MagSet-2 is an open-source dataset we developed specifically for this work. It integrates mangrove annotations from the Global Mangrove Watch with multispectral satellite images from Sentinel-2 for the year 2020, resulting in more than 10,000 paired images and mangrove locations. The dataset encompasses images from various geographic zones, ensuring a diverse representation of mangrove ecosystems worldwide. This extensive dataset aims to facilitate researchers in training their models to utilize Sentinel-2 imagery for monitoring mangrove areas of environmental protection for years beyond 2020.
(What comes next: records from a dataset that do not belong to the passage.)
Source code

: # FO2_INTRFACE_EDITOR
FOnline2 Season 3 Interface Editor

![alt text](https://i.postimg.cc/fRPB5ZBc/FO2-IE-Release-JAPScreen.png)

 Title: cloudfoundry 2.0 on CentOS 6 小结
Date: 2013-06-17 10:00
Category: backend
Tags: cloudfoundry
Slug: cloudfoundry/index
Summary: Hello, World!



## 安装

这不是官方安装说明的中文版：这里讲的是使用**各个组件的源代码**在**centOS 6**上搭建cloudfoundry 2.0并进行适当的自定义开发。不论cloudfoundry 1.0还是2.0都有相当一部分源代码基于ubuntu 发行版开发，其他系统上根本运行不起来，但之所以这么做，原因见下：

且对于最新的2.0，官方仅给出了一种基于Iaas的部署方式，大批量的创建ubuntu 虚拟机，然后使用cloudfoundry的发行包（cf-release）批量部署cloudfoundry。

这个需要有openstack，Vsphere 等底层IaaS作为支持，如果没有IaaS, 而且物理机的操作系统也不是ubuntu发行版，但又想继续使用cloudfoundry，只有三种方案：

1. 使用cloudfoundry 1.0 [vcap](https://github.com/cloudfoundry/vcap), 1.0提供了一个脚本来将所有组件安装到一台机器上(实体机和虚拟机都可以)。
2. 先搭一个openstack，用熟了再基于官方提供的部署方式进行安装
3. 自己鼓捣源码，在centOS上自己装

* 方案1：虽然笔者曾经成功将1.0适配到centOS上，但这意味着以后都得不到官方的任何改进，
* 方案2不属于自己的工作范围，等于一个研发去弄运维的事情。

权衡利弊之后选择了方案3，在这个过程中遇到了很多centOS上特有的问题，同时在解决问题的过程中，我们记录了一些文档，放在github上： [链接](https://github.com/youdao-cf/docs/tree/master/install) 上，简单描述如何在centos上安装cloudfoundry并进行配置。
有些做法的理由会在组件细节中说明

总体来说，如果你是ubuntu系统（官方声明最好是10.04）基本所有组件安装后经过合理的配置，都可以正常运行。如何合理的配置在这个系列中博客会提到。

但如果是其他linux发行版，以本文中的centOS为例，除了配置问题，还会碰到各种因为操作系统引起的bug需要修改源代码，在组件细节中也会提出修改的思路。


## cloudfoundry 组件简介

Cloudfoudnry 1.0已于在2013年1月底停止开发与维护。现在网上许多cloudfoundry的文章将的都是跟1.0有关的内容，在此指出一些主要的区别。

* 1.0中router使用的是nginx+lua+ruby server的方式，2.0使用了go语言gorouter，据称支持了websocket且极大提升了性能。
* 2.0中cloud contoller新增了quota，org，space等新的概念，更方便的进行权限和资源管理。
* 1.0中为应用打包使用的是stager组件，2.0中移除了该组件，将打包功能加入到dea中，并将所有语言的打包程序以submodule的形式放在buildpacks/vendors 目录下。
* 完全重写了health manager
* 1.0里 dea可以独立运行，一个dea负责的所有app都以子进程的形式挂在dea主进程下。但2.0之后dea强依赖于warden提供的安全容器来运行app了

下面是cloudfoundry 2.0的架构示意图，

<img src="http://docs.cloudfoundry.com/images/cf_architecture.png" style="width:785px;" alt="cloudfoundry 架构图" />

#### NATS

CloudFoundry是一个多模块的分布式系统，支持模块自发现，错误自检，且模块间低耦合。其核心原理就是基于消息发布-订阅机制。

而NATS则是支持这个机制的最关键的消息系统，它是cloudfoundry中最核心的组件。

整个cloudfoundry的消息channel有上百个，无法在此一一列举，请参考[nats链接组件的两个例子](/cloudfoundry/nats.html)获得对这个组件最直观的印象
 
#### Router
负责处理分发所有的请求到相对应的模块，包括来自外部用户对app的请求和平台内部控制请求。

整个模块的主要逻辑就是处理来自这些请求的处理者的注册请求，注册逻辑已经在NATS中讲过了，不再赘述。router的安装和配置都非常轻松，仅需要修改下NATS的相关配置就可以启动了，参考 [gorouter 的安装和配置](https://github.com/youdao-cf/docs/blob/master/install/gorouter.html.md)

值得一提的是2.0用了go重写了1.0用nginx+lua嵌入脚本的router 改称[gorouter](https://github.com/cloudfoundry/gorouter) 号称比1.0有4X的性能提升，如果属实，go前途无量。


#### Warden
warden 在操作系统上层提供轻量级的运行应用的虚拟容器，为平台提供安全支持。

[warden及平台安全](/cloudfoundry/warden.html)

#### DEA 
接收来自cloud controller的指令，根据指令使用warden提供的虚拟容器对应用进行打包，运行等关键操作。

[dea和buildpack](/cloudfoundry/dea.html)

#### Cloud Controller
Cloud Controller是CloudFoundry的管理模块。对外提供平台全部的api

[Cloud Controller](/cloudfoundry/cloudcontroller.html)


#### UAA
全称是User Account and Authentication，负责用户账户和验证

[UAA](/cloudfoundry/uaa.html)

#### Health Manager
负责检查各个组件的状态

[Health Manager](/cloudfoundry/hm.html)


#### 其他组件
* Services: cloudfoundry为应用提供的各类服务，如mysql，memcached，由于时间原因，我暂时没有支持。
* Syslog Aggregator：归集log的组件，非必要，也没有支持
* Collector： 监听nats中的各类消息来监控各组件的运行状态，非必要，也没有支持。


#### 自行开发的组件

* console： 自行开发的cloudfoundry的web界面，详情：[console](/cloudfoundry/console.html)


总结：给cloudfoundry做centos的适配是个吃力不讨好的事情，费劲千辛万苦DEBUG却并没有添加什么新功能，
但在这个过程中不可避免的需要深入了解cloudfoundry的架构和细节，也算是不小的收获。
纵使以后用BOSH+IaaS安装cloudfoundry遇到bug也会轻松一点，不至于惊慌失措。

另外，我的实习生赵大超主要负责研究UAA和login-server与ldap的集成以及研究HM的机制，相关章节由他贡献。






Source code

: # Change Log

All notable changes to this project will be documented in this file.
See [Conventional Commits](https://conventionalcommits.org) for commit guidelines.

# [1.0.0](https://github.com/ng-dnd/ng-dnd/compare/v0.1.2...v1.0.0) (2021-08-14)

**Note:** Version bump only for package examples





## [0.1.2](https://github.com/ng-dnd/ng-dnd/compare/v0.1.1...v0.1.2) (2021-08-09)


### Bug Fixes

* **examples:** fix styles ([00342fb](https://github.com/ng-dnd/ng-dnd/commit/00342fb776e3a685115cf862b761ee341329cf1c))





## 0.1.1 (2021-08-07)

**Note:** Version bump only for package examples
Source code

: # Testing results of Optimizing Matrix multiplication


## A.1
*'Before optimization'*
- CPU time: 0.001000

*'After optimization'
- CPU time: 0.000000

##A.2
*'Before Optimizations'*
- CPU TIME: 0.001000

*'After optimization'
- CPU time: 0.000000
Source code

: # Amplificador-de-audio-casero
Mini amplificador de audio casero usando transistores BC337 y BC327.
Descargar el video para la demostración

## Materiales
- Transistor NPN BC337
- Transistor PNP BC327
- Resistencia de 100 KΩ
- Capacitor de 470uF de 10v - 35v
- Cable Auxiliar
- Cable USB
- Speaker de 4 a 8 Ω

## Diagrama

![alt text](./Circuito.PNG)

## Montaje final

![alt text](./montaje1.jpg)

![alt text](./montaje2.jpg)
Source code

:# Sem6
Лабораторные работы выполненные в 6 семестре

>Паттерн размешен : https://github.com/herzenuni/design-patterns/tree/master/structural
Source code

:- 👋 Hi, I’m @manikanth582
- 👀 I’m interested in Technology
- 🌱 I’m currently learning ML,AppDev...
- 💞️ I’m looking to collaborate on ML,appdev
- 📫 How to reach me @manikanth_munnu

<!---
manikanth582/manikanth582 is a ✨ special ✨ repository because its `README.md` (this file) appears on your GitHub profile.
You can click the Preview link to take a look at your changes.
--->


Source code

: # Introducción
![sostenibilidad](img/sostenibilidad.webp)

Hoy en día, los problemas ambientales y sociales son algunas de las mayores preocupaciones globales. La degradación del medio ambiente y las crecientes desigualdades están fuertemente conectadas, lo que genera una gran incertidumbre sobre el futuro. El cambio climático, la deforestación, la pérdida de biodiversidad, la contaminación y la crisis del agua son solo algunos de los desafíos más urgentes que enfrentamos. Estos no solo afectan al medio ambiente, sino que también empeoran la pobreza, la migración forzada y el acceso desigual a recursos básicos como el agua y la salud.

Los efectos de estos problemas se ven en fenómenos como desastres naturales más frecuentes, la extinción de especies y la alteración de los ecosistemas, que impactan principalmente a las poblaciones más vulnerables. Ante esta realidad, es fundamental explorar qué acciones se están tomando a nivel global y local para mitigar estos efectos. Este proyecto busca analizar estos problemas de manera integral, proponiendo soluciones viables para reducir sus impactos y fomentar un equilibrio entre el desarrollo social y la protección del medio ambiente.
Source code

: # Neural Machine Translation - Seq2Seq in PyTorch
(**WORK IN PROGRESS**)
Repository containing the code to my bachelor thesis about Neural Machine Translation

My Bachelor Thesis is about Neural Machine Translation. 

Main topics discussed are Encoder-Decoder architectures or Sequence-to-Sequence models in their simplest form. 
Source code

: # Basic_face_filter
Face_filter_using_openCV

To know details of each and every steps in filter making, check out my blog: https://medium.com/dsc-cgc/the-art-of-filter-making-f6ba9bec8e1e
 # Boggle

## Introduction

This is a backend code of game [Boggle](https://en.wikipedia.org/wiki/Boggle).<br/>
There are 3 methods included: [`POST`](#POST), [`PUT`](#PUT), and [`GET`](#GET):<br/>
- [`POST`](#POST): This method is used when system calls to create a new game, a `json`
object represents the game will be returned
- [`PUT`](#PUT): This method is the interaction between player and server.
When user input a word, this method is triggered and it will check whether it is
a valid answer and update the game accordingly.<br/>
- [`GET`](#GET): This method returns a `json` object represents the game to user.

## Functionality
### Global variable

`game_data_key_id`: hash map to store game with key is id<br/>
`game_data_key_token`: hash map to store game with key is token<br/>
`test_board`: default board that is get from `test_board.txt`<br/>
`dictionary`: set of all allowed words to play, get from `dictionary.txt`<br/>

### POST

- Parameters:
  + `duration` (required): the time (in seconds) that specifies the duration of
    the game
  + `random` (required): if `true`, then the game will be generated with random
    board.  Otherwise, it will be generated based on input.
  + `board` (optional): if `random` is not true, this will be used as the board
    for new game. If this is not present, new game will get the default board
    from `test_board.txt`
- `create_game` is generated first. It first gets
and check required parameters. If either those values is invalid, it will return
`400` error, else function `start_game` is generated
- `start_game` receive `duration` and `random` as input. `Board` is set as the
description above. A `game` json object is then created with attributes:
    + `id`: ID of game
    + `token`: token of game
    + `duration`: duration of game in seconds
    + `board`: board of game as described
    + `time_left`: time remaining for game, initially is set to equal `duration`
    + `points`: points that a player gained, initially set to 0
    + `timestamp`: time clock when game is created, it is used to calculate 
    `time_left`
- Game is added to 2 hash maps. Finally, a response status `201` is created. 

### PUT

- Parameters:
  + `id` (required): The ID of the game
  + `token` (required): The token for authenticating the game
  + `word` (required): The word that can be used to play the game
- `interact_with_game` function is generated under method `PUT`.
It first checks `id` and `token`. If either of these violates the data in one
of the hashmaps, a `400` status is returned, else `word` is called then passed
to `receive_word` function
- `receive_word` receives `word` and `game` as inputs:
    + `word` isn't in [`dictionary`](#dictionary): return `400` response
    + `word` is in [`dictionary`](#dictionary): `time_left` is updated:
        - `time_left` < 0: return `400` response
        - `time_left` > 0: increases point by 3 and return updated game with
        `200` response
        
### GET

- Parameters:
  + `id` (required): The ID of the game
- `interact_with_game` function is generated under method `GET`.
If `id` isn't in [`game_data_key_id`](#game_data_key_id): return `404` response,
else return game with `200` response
Our dataset includes various bands from the electromagnetic spectrum, obtained from Sentinel-2 imagery. It features RGB (Red, Green, Blue) bands, the Near-Infrared (NIR) band, Vegetation NIR band, and Short-Wave Infrared (SWIR) band. Additionally, it includes estimated vegetation indices such as NDVI, NDWI, and NDMI, alongside targeted mangrove locations. These diverse spectral bands and indices enhance predictive modeling, enabling precise and detailed mangrove segmentation for effective monitoring and conservation:
Additional perspectives from the dataset are presented, showcasing a diverse array of views from various regions globally. These perspectives highlight the extensive geographical coverage and varied contexts of the dataset, offering a comprehensive representation of mangrove ecosystems across different continents and climatic zones. This diversity underscores the dataset's global relevance and the importance of addressing the unique environmental characteristics present in each region:
The following deep learning models were evaluated:
- U-Net: A convolutional neural network with a symmetrical encoder-decoder architecture.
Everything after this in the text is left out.